Wukong-Reader: Multi-modal Pre-training for Fine-grained Visual Document Understanding
Haoli Bai, Zhiguang Liu, Xiaojun Meng, Wentao Li, Shuang Liu, Nian Xie, Rongfu Zheng, Liangwei Wang, Lu Hou, Jiansheng Wei, Xin Jiang, Qun Liu
TL;DR
Wukong-Reader advances visual document understanding by exploiting document textlines as a fine-grained cross-modal granularity. It introduces textline-region contrastive learning (TRC), masked region modeling (MRM), and textline grid matching (TGM) within a hybrid dual- and single-stream architecture that separately encodes visual and textual information before fusion.

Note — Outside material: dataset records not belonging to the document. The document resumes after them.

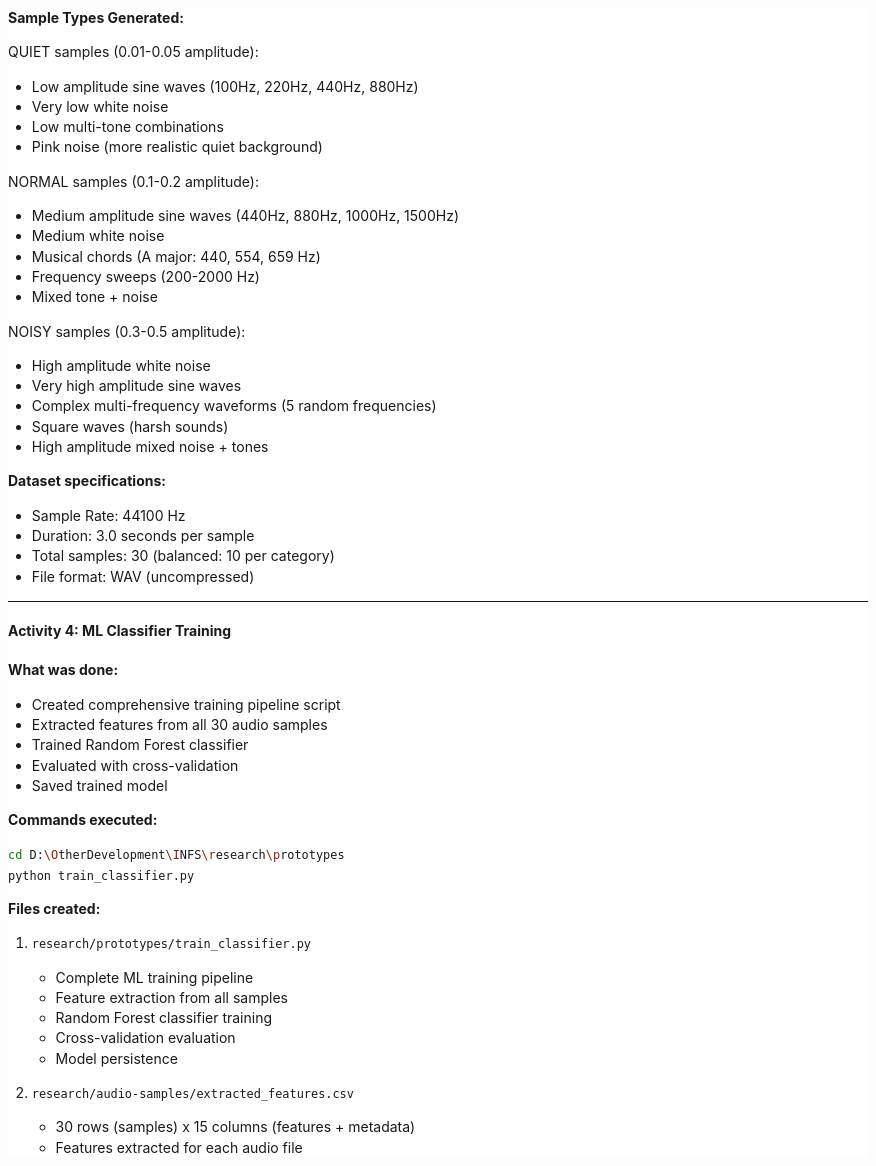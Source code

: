 **Sample Types Generated:**

QUIET samples (0.01-0.05 amplitude):
- Low amplitude sine waves (100Hz, 220Hz, 440Hz, 880Hz)
- Very low white noise
- Low multi-tone combinations
- Pink noise (more realistic quiet background)

NORMAL samples (0.1-0.2 amplitude):
- Medium amplitude sine waves (440Hz, 880Hz, 1000Hz, 1500Hz)
- Medium white noise
- Musical chords (A major: 440, 554, 659 Hz)
- Frequency sweeps (200-2000 Hz)
- Mixed tone + noise

NOISY samples (0.3-0.5 amplitude):
- High amplitude white noise
- Very high amplitude sine waves
- Complex multi-frequency waveforms (5 random frequencies)
- Square waves (harsh sounds)
- High amplitude mixed noise + tones

**Dataset specifications:**
- Sample Rate: 44100 Hz
- Duration: 3.0 seconds per sample
- Total samples: 30 (balanced: 10 per category)
- File format: WAV (uncompressed)

---

#### Activity 4: ML Classifier Training

**What was done:**
- Created comprehensive training pipeline script
- Extracted features from all 30 audio samples
- Trained Random Forest classifier
- Evaluated with cross-validation
- Saved trained model

**Commands executed:**
```bash
cd D:\OtherDevelopment\INFS\research\prototypes
python train_classifier.py
```

**Files created:**
1. `research/prototypes/train_classifier.py`
   - Complete ML training pipeline
   - Feature extraction from all samples
   - Random Forest classifier training
   - Cross-validation evaluation
   - Model persistence

2. `research/audio-samples/extracted_features.csv`
   - 30 rows (samples) x 15 columns (features + metadata)
   - Features extracted for each audio file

The model achieves state-of-the-art or competitive results on information extraction and document classification benchmarks, while also exhibiting strong textline-level localization capabilities. This work demonstrates that leveraging textline structure yields robust, fine-grained multimodal representations for diverse VDU tasks with practical localization benefits.
Abstract
Unsupervised pre-training on millions of digital-born or scanned documents has shown promising advances in visual document understanding~(VDU). While various vision-language pre-training objectives are studied in existing solutions, the document textline, as an intrinsic granularity in VDU, has seldom been explored so far. A document textline usually contains words that are spatially and semantically correlated, which can be easily obtained from OCR engines. In this paper, we propose Wukong-Reader, trained with new pre-training objectives to leverage the structural knowledge nested in document textlines. We introduce textline-region contrastive learning to achieve fine-grained alignment between the visual regions and texts of document textlines. Furthermore, masked region modeling and textline-grid matching are also designed to enhance the visual and layout representations of textlines. Experiments show that our Wukong-Reader has superior performance on various VDU tasks such as information extraction. The fine-grained alignment over textlines also empowers Wukong-Reader with promising localization ability.